▸ **Action item**:
The first line of the entries through the line bearing "Assignment by its ID.": copy these lines exactly and return nothing else.

━━━ Records provided ━━━

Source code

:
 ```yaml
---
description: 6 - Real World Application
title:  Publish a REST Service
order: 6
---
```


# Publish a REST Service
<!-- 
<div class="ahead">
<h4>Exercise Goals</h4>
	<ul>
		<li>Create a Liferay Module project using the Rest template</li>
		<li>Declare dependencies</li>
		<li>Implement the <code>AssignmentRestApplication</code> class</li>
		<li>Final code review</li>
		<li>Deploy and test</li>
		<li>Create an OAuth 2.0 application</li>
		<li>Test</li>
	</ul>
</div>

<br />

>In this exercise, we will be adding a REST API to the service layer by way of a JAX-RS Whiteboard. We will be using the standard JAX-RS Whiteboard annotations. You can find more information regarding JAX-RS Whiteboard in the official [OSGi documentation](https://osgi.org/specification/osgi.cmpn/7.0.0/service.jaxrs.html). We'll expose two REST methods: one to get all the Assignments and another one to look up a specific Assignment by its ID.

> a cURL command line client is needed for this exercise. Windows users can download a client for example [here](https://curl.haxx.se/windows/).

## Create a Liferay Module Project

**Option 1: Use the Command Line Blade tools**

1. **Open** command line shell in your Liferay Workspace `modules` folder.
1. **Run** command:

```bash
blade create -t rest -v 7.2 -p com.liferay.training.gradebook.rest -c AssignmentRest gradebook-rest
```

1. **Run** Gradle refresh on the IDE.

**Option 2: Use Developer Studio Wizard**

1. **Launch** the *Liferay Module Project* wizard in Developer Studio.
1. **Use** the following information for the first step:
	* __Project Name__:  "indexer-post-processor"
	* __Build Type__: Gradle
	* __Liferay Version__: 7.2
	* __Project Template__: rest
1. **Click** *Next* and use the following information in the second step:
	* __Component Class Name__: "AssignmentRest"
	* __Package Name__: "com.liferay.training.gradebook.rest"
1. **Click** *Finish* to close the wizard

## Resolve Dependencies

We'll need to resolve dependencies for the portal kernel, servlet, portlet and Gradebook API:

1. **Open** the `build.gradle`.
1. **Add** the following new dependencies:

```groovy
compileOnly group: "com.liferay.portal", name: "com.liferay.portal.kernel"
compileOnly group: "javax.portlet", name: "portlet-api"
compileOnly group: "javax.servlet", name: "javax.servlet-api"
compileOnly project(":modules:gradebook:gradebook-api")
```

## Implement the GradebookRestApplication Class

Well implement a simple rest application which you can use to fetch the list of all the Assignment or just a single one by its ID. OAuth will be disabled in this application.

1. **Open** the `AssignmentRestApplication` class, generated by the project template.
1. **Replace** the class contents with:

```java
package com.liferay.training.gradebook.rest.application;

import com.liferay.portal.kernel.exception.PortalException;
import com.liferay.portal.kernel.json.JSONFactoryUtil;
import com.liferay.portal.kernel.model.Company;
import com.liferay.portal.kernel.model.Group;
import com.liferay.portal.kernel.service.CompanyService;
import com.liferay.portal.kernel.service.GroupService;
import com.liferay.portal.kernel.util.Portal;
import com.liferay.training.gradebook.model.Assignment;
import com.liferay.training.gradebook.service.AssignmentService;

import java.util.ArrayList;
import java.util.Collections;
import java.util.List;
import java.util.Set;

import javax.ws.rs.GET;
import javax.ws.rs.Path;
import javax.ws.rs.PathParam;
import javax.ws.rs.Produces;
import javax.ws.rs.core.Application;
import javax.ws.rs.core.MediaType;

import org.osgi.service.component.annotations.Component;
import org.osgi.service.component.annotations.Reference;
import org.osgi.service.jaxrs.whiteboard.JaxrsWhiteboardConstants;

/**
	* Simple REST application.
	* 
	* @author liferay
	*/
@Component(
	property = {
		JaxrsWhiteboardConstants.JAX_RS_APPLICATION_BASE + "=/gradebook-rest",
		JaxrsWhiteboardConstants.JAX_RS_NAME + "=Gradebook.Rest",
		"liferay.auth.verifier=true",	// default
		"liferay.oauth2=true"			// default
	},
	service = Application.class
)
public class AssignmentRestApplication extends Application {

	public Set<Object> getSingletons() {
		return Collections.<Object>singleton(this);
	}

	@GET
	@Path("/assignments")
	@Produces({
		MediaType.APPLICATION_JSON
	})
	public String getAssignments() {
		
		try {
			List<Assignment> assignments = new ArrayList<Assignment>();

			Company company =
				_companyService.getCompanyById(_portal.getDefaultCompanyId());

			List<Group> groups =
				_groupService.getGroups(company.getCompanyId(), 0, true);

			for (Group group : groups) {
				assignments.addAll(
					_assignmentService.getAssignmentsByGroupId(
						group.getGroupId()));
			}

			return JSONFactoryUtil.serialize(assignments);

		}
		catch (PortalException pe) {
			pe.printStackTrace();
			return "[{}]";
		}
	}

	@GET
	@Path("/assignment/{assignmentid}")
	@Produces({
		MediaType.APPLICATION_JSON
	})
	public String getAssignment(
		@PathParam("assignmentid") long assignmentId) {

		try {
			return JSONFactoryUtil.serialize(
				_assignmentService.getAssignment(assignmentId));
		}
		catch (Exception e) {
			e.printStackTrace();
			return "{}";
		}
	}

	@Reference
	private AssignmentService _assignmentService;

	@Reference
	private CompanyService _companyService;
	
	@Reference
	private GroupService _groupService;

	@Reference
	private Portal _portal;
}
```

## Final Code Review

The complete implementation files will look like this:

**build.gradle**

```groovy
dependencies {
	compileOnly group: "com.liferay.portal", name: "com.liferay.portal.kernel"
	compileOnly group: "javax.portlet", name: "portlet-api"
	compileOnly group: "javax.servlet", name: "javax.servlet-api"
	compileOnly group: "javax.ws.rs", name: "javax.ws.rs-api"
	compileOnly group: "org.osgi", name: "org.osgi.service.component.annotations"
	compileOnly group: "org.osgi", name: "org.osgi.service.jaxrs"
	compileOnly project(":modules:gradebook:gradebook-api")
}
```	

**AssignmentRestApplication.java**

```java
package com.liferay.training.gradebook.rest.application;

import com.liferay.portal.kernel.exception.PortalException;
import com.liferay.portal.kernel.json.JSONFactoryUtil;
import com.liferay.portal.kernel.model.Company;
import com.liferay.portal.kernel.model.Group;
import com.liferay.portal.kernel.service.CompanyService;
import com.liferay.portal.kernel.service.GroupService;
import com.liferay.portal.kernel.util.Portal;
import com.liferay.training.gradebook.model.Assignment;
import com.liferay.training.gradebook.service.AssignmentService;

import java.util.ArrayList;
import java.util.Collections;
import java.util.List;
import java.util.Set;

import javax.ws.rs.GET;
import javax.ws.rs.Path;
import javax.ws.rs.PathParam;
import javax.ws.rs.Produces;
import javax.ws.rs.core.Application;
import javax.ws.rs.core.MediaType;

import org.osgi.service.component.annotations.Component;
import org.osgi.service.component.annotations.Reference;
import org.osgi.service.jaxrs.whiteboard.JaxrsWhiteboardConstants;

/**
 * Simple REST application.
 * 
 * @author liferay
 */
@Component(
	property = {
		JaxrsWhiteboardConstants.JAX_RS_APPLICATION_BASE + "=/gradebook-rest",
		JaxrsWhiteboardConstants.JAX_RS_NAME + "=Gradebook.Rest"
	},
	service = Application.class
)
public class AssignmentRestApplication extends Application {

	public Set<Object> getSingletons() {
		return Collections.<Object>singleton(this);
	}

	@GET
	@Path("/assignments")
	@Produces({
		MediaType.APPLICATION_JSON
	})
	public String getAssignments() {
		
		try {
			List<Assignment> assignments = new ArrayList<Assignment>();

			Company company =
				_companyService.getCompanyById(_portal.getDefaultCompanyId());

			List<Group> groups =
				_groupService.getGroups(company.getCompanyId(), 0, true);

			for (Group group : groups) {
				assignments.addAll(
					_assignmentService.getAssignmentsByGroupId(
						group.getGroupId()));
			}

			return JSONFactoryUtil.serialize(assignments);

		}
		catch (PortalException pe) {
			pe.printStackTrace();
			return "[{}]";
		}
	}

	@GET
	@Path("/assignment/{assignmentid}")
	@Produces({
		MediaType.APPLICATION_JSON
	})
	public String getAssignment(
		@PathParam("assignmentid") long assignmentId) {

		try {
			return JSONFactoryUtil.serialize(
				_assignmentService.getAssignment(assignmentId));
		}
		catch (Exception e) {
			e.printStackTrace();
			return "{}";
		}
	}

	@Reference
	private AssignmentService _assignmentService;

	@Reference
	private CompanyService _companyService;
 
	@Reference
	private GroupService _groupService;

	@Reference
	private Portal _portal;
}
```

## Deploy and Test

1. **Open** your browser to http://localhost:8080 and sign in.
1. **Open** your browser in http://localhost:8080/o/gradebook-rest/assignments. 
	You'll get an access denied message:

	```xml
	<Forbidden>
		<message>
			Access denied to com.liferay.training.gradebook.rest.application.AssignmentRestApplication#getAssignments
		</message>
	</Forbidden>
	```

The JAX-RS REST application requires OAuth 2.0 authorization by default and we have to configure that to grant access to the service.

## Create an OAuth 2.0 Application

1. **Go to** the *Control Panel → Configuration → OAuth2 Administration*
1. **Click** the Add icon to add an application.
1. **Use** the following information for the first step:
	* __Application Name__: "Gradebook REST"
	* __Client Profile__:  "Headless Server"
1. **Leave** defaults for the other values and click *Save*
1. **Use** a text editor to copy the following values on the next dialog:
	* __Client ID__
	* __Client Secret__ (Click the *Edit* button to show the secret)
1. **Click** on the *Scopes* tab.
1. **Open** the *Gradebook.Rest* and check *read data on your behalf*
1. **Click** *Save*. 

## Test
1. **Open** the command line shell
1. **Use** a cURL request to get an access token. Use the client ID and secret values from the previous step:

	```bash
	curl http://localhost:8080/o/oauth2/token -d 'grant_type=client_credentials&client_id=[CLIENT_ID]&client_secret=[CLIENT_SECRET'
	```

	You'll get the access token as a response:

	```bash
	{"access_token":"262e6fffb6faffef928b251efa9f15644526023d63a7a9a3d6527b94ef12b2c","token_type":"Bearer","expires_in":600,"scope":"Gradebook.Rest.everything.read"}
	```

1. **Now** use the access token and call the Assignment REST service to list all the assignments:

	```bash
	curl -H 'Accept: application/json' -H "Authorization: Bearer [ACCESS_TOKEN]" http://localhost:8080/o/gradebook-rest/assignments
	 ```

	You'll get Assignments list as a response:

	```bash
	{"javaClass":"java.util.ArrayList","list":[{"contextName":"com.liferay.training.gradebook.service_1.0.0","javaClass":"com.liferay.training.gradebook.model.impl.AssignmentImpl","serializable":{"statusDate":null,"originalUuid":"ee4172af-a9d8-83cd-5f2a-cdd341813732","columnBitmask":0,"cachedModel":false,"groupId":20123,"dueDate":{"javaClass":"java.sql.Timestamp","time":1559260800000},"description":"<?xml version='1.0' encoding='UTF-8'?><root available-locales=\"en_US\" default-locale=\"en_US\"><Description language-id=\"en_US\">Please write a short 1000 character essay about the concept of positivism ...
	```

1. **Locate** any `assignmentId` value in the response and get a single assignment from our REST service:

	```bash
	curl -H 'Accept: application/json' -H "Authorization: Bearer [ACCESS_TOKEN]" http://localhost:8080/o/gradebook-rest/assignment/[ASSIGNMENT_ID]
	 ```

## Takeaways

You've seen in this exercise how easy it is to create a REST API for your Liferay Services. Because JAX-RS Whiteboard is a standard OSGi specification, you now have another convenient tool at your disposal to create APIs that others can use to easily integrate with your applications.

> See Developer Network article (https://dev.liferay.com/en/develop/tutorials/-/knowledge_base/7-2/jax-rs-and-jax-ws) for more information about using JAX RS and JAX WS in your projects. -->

━━━

▸ **Answer to this problem**:
Source code

:
 ```yaml
---
description: 6 - Real World Application
title:  Publish a REST Service
order: 6
---
```


# Publish a REST Service
<!-- 
<div class="ahead">
<h4>Exercise Goals</h4>
	<ul>
		<li>Create a Liferay Module project using the Rest template</li>
		<li>Declare dependencies</li>
		<li>Implement the <code>AssignmentRestApplication</code> class</li>
		<li>Final code review</li>
		<li>Deploy and test</li>
		<li>Create an OAuth 2.0 application</li>
		<li>Test</li>
	</ul>
</div>

<br />

>In this exercise, we will be adding a REST API to the service layer by way of a JAX-RS Whiteboard. We will be using the standard JAX-RS Whiteboard annotations. You can find more information regarding JAX-RS Whiteboard in the official [OSGi documentation](https://osgi.org/specification/osgi.cmpn/7.0.0/service.jaxrs.html). We'll expose two REST methods: one to get all the Assignments and another one to look up a specific Assignment by its ID.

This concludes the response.